Your answer should consist of the lines in the listing that hold "Asyncronously".

____

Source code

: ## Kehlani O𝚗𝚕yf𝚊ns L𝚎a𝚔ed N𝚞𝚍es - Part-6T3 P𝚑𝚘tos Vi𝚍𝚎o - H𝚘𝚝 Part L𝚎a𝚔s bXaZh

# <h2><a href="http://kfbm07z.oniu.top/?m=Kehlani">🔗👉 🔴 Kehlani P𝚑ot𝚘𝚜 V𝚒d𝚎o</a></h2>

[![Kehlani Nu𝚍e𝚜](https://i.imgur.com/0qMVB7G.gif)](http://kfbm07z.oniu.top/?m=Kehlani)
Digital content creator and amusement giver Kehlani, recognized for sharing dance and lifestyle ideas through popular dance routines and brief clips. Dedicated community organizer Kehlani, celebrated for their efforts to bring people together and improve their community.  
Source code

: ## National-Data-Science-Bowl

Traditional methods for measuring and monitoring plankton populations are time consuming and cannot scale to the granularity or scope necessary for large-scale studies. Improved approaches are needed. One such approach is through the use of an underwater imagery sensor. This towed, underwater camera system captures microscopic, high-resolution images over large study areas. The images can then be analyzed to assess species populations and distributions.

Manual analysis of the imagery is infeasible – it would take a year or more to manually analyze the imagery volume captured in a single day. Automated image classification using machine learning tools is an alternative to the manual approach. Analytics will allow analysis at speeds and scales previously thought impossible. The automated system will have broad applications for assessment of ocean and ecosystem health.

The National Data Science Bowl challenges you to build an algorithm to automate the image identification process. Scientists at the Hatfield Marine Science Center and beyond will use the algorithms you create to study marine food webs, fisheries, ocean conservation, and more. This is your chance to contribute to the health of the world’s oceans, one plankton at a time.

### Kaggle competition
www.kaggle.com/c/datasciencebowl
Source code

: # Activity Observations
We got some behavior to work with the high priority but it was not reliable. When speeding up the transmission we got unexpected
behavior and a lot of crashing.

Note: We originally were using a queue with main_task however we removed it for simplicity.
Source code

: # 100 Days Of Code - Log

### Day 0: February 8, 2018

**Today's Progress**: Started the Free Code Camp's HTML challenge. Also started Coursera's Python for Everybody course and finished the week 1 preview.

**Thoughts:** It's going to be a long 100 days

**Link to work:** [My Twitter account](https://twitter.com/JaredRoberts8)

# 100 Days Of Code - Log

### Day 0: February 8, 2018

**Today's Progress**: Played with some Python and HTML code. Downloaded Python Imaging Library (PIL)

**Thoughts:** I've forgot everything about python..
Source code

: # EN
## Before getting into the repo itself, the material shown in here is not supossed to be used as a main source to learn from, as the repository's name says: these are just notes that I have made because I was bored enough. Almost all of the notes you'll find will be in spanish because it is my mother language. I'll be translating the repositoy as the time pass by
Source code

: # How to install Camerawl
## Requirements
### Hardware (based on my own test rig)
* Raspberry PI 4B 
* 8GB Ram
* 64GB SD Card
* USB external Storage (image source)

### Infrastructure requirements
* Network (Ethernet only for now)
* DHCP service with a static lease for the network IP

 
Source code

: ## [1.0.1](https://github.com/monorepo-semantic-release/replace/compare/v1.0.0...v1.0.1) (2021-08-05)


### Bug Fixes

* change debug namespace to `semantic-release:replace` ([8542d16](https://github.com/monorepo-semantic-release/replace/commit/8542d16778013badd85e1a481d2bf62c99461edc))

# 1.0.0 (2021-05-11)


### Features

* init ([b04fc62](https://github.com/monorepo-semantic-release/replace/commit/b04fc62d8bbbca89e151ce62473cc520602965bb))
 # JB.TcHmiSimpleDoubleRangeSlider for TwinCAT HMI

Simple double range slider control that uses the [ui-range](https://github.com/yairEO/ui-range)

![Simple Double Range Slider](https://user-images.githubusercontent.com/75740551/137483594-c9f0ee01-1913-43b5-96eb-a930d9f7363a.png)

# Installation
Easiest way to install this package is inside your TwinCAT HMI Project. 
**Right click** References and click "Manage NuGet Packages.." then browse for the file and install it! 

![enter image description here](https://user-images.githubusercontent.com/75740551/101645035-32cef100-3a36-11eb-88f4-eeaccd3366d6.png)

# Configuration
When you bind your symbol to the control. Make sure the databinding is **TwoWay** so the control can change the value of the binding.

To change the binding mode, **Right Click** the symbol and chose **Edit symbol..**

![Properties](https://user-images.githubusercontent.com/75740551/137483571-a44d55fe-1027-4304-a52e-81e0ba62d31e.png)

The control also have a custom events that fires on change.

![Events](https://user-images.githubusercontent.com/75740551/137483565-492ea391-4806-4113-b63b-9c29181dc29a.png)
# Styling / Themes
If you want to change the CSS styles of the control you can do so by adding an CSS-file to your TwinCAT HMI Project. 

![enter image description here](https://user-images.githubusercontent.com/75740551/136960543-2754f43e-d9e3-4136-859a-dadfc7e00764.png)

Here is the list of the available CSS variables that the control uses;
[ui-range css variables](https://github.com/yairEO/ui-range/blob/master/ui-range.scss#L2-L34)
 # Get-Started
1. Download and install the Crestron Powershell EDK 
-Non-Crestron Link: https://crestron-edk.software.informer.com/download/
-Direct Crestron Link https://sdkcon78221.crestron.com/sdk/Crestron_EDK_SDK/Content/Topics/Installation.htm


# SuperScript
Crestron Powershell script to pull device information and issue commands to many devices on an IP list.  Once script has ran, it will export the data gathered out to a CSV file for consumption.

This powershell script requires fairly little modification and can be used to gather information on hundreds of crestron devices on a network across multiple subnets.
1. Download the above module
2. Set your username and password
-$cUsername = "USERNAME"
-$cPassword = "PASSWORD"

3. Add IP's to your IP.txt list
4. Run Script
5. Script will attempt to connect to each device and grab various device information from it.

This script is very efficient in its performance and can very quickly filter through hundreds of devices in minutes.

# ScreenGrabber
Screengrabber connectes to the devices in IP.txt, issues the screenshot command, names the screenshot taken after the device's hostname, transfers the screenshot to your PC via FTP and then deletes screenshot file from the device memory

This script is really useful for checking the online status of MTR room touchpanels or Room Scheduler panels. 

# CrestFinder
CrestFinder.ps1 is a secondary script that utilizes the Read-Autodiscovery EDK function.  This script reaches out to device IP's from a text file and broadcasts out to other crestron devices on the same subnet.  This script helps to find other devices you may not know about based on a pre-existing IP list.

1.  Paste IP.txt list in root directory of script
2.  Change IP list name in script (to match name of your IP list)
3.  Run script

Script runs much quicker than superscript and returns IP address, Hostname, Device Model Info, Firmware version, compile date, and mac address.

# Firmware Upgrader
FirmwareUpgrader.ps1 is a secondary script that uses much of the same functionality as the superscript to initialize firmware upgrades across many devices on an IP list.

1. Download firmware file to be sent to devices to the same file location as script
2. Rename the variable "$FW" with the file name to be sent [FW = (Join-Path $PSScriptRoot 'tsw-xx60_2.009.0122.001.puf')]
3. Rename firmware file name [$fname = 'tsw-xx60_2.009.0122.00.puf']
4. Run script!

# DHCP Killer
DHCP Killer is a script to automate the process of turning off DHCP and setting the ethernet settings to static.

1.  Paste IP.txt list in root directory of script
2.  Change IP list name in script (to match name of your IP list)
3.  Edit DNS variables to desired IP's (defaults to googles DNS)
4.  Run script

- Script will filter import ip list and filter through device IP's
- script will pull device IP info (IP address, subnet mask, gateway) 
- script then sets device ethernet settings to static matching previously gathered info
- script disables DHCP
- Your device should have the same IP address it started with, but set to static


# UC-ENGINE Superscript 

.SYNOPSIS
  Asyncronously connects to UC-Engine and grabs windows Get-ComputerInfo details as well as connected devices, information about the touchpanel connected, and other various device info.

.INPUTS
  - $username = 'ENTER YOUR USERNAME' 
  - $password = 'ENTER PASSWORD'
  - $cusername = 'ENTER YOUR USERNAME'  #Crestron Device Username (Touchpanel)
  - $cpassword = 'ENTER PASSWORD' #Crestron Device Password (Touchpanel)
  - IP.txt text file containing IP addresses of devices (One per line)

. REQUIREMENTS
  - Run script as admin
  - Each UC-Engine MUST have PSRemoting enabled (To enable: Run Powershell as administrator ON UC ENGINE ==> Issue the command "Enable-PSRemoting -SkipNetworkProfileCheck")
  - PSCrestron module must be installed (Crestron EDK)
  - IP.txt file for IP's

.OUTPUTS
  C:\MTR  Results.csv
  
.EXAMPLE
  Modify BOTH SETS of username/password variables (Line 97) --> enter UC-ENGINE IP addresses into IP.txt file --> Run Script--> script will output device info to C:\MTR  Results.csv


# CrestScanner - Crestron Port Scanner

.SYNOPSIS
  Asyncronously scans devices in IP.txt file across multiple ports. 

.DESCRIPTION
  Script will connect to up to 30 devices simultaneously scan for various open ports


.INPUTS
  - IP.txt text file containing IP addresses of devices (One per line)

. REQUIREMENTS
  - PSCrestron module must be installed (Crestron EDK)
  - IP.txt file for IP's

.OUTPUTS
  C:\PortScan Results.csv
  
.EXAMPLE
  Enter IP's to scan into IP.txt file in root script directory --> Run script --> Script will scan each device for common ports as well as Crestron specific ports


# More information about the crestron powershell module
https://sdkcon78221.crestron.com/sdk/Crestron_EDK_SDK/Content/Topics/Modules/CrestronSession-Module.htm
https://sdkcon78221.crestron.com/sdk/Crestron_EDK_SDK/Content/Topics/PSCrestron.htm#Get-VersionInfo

____

Result of this exercise:
  Asyncronously connects to UC-Engine and grabs windows Get-ComputerInfo details as well as connected devices, information about the touchpanel connected, and other various device info.
  Asyncronously scans devices in IP.txt file across multiple ports. 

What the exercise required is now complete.